[[ Source material, beginning ]]

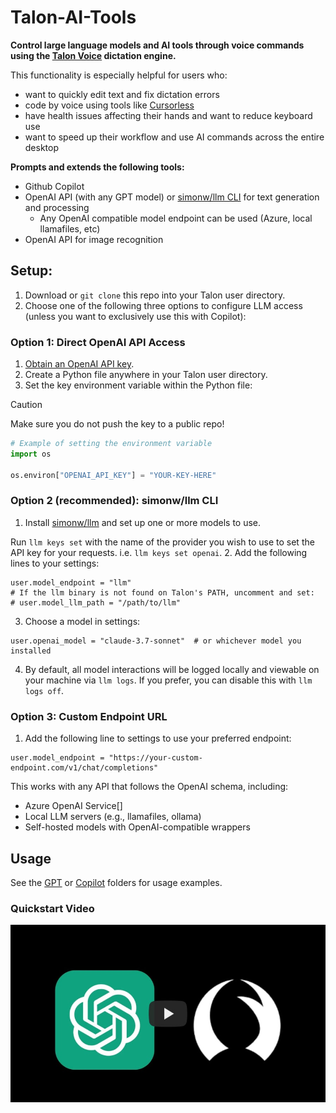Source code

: # Talon-AI-Tools

**Control large language models and AI tools through voice commands using the [Talon Voice](https://talon.wiki) dictation engine.**

This functionality is especially helpful for users who:

- want to quickly edit text and fix dictation errors
- code by voice using tools like [Cursorless](https://www.cursorless.org/)
- have health issues affecting their hands and want to reduce keyboard use
- want to speed up their workflow and use AI commands across the entire desktop

**Prompts and extends the following tools:**

- Github Copilot
- OpenAI API (with any GPT model) or [simonw/llm CLI](https://github.com/simonw/llm) for text generation and processing
  - Any OpenAI compatible model endpoint can be used (Azure, local llamafiles, etc)
- OpenAI API for image recognition

## Setup:

1. Download or `git clone` this repo into your Talon user directory.
2. Choose one of the following three options to configure LLM access (unless you want to exclusively use this with Copilot):

### Option 1: Direct OpenAI API Access

1. [Obtain an OpenAI API key](https://platform.openai.com/signup).
2. Create a Python file anywhere in your Talon user directory.
3. Set the key environment variable within the Python file:

> [!CAUTION]
> Make sure you do not push the key to a public repo!

```python
# Example of setting the environment variable
import os

os.environ["OPENAI_API_KEY"] = "YOUR-KEY-HERE"
```

### Option 2 (recommended): simonw/llm CLI

1. Install [simonw/llm](https://github.com/simonw/llm#installation) and set up one or more models to use.

Run `llm keys set` with the name of the provider you wish to use to set the API key for your requests. i.e. `llm keys set openai`.
2. Add the following lines to your settings:

```
user.model_endpoint = "llm"
# If the llm binary is not found on Talon's PATH, uncomment and set:
# user.model_llm_path = "/path/to/llm"
```

3. Choose a model in settings:

```
user.openai_model = "claude-3.7-sonnet"  # or whichever model you installed
```

4. By default, all model interactions will be logged locally and viewable on your machine via `llm logs`. If you prefer, you can disable this with `llm logs off`.

### Option 3: Custom Endpoint URL

1. Add the following line to settings to use your preferred endpoint:

```
user.model_endpoint = "https://your-custom-endpoint.com/v1/chat/completions"
```

This works with any API that follows the OpenAI schema, including:

- Azure OpenAI Service[]
- Local LLM servers (e.g., llamafiles, ollama)
- Self-hosted models with OpenAI-compatible wrappers

## Usage

See the [GPT](./GPT/readme.md) or [Copilot](./copilot/README.md) folders for usage examples.

### Quickstart Video

[![Talon-AI-Tools Quickstart](./.docs/video_thumbnail.jpg)](https://www.youtube.com/watch?v=FctiTs6D2tM "Talon-AI-Tools Quickstart")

[[ Source material, end ]]

### What to work on
Your task is to restate, word for word, each line from the one that includes "- Azure OpenAI Service[]" to the end of the records, with both ends included and nothing else.

### Task result
- Azure OpenAI Service[]
- Local LLM servers (e.g., llamafiles, ollama)
- Self-hosted models with OpenAI-compatible wrappers

## Usage

See the [GPT](./GPT/readme.md) or [Copilot](./copilot/README.md) folders for usage examples.

### Quickstart Video

[![Talon-AI-Tools Quickstart](./.docs/video_thumbnail.jpg)](https://www.youtube.com/watch?v=FctiTs6D2tM "Talon-AI-Tools Quickstart")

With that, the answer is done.